A category expressing equality, the sameness of an object, a phenomenon with itself, or the equality of several objects. Objects A and B are said to be identical, one and the same, indistinguishable if and only if all the properties (and relations) that characterize A also characterize B, and vice versa (Leibniz’s law). However, since material reality is constantly changing, objects that are absolutely identical to themselves, even in their essential fundamentals. properties, does not happen. T. is not abstract, but concrete, i.e., containing internal differences and contradictions, constantly “removing” itself in the process of development, depending on given conditions. The very identification of individual objects requires their preliminary distinction from other objects; on the other hand, it is often necessary to identify different objects (for example, in order to create their classifications). This means that T. is inextricably linked with difference and is relative. Every T. of things is temporary, transitory, but their development and change is absolute. In mathematics, where we operate with abstractions (numbers, figures) considered outside of time, outside of their measurement, Leibniz's law operates without any special restrictions. In the exact experimental sciences, the abstract, i.e., abstract from the development of things, is used with restrictions, and only because in the process of cognition we resort, under certain conditions, to idealization and simplification of reality. The logical identity law is formulated with similar restrictions.

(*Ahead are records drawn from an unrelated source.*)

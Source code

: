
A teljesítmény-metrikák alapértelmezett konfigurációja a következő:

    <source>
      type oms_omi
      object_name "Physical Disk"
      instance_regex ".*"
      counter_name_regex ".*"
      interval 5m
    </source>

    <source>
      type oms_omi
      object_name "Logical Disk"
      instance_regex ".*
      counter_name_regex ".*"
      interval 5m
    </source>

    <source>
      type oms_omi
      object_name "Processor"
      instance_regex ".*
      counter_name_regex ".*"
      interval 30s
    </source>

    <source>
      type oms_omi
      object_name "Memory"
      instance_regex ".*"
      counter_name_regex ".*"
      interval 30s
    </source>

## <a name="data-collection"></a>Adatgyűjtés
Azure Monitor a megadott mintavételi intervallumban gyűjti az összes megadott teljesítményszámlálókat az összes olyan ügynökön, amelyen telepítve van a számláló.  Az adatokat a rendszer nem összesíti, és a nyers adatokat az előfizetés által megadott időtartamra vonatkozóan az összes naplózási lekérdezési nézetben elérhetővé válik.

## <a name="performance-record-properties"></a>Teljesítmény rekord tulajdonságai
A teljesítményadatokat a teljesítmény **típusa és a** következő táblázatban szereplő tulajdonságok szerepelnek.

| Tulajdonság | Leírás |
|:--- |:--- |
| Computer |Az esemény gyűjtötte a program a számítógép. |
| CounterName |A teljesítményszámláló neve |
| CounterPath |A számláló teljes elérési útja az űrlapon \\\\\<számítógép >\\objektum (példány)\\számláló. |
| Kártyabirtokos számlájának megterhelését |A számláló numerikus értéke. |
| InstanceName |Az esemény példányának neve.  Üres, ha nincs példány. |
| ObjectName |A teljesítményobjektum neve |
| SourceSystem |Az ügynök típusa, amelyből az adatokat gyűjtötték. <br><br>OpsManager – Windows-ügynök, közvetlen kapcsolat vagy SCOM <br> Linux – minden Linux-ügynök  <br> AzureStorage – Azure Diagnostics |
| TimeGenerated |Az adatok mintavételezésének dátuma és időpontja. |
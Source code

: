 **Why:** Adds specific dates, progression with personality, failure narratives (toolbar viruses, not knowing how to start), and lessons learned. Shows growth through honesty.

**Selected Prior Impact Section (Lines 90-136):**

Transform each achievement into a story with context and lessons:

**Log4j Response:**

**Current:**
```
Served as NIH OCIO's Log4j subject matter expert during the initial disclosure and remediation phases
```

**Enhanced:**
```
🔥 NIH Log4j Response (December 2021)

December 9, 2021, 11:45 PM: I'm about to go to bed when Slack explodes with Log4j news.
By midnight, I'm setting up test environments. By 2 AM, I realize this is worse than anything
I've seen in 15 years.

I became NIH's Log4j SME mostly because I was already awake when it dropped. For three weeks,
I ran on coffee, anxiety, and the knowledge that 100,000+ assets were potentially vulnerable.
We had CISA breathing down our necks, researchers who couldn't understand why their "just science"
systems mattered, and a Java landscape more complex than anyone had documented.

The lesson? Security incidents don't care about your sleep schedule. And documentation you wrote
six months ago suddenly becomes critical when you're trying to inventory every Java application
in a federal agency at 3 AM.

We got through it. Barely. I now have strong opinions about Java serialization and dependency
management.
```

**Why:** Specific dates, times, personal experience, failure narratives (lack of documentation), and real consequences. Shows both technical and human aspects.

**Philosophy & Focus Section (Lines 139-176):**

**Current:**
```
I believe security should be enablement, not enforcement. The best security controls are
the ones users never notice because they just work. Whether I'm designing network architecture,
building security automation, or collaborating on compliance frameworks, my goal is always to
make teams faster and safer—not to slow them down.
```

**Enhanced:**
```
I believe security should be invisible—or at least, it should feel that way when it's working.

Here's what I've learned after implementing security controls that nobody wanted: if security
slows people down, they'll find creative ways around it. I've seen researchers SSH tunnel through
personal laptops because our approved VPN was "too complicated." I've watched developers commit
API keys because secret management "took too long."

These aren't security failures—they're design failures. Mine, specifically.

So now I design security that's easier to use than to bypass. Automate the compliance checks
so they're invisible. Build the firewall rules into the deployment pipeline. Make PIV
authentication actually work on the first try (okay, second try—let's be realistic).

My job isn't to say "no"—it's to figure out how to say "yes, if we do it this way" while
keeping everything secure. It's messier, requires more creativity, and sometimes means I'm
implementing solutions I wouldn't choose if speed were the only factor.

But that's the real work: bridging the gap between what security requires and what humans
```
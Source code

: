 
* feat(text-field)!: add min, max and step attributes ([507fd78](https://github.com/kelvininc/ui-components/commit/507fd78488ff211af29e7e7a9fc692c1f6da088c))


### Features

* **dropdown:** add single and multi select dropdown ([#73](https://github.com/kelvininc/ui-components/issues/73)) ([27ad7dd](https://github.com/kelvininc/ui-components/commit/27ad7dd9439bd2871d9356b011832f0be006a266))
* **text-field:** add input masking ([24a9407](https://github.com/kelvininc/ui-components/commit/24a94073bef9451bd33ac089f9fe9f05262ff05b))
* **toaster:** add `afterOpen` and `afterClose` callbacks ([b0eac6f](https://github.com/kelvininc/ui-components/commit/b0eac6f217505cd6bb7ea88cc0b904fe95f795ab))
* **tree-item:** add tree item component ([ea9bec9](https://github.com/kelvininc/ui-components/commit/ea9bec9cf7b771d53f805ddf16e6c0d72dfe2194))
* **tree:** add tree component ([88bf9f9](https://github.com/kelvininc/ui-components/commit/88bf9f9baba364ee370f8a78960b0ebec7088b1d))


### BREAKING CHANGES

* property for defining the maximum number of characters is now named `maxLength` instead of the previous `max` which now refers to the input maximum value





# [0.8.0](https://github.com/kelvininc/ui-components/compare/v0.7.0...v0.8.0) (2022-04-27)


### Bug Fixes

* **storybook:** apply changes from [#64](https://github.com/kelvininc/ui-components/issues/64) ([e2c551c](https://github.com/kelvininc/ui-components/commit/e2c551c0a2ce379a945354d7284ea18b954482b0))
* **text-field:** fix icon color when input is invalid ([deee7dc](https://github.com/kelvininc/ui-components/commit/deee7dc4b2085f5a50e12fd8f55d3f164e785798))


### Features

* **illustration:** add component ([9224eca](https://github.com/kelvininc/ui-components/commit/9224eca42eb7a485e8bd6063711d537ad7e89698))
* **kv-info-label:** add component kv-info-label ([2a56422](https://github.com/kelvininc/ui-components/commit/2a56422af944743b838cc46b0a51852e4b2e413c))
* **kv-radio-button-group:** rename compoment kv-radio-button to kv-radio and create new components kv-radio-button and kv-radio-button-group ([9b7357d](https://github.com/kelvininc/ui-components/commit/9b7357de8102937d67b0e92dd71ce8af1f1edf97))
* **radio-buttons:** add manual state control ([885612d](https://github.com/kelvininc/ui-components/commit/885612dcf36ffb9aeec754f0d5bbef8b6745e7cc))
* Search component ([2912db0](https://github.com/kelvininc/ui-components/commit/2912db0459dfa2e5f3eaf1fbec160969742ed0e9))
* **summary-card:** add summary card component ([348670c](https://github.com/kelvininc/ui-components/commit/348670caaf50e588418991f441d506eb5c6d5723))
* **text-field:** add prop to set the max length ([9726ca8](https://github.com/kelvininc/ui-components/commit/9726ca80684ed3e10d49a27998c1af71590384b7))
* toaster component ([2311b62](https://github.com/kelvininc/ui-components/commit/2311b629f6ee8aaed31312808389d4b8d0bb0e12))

Etymological Dictionary of the Russian Language
Identity
Greek – “the same, the same.”
Old Slavonic - tazhde (such, so).
The word is formed from a Church Slavonic pronoun according to the principle of Russian word formation and has the meaning “same, identical.”
Derivative: identical.
The beginnings of modern natural science. Thesaurus
Identity
equality (numerical, algebraic, analytical), valid at all points of the domain or for all permissible values of the variables (cf. Identity).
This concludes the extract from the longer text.